> _Instructions for the task_
Scan the entries for "mock". Every line that holds it is to be copied.

> _Information given_
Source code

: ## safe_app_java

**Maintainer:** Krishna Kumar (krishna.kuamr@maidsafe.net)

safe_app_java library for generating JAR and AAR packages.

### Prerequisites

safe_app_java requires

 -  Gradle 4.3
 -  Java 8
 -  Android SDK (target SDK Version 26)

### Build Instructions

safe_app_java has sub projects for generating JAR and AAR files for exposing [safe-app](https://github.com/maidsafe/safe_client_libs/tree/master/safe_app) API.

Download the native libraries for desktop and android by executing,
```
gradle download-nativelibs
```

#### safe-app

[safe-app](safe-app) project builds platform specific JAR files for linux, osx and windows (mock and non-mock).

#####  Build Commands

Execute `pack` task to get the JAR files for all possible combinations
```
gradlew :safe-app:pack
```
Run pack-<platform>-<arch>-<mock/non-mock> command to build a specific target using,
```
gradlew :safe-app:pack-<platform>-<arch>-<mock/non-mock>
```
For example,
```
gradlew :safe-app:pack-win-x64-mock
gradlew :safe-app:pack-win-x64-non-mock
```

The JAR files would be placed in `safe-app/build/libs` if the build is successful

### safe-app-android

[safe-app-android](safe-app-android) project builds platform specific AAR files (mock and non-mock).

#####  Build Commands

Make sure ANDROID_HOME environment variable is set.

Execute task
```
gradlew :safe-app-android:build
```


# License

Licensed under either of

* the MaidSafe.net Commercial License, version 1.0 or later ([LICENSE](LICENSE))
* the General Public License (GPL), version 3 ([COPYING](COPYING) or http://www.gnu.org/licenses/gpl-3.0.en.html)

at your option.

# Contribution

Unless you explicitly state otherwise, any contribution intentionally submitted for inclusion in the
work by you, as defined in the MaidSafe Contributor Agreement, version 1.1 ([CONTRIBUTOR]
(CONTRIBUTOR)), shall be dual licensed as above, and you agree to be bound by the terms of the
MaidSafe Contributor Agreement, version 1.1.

> _Written solution_
[safe-app](safe-app) project builds platform specific JAR files for linux, osx and windows (mock and non-mock).
Run pack-<platform>-<arch>-<mock/non-mock> command to build a specific target using,
gradlew :safe-app:pack-<platform>-<arch>-<mock/non-mock>
gradlew :safe-app:pack-win-x64-mock
gradlew :safe-app:pack-win-x64-non-mock
[safe-app-android](safe-app-android) project builds platform specific AAR files (mock and non-mock).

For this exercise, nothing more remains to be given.